In 2005, when Lenovo acquired IBM’s PC business, which included the ThinkPad line of PCs. In the period since the companies have continued to collaborate in many areas. The companies are planning to enter into a strategic relationship which will include a global OEM and reseller agreement for sales of IBM’s entry and midrange Storwize disk storage systems, tape storage systems, General Parallel File System software, SmartCloud Entry offering, and elements of IBM’s system software portfolio, including Systems Director and Platform Computing solutions.
Earlier this month, IBM announced plans to invest $1.2 billion to expand its cloud business and build on its acquisition of Softlayer data centers last year. The plans call for 15 new data centers worldwide, including new Softlayer facilities in Washington D.C., Mexico City, Dallas, China, Hong Kong, London, Japan, India and Canada. The expansion will bring the number of IBM cloud data centers to about 40 worldwide.
IBM agreed to acquired SoftLayer Technologies, which operates 13 data centers in the United States, Asia and Europe, last summer. SoftLayer allows clients to buy enterprise-class cloud services on dedicated or shared servers, offering clients a choice of where to deploy their applications. The company is based in Dallas, Texas, and serves approximately 21,000 customers.

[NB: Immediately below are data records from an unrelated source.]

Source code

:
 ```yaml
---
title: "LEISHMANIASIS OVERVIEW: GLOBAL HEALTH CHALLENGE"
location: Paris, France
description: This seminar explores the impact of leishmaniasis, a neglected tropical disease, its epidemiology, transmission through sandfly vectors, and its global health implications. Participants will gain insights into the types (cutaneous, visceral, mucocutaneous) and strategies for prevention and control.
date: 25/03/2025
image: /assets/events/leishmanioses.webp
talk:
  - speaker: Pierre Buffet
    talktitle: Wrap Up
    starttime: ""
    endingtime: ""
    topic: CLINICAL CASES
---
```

IBM also announced plans to invest $1 billion in a new initiative to deliver Watson services over the cloud. The company has established a new IBM Watson Group in NYC to build additional cognitive computing services, software and apps into the marketplace that analyze, improve by learning, and discover answers and insights to complex questions from massive amounts of disparate data. IBM plans to invest more than $1 billion in the initiative.
Some highlights of the X6 architecture:
- Integrated eXFlash memory-channel storage -- an industry first, this DIMM-based storage provides up to 12.8 terabytes of ultrafast flash storage close to the processor, increasing application performance by providing the lowest system write latency available, essential for analytics applications. X6 can provide significantly lower latency for database operations, which can lower licensing costs and reduce storage costs by reducing or eliminating the need for external SAN/NAS storage units;
- A modular, scalable design that supports multiple generations of CPU -- another industry first -- and can reduce acquisition costs, up to 28 percent in comparison to one competitive offering.  X6 provides stability and flexibility through forthcoming technology developments, allowing users to scale up now and upgrade efficiently in the future;
- Resiliency features for cloud delivery models of mission-critical applications -- memory and storage increase virtual machine capacity to allow SaaS delivery of applications. Autonomous self-healing CPU and memory systems maximize application uptime by proactively identifying potential failures and taking action to correct them. In addition, Upward Integration Modules can help reduce the cost and complexity of system administration by allowing operators to perform management tasks through virtualization tools.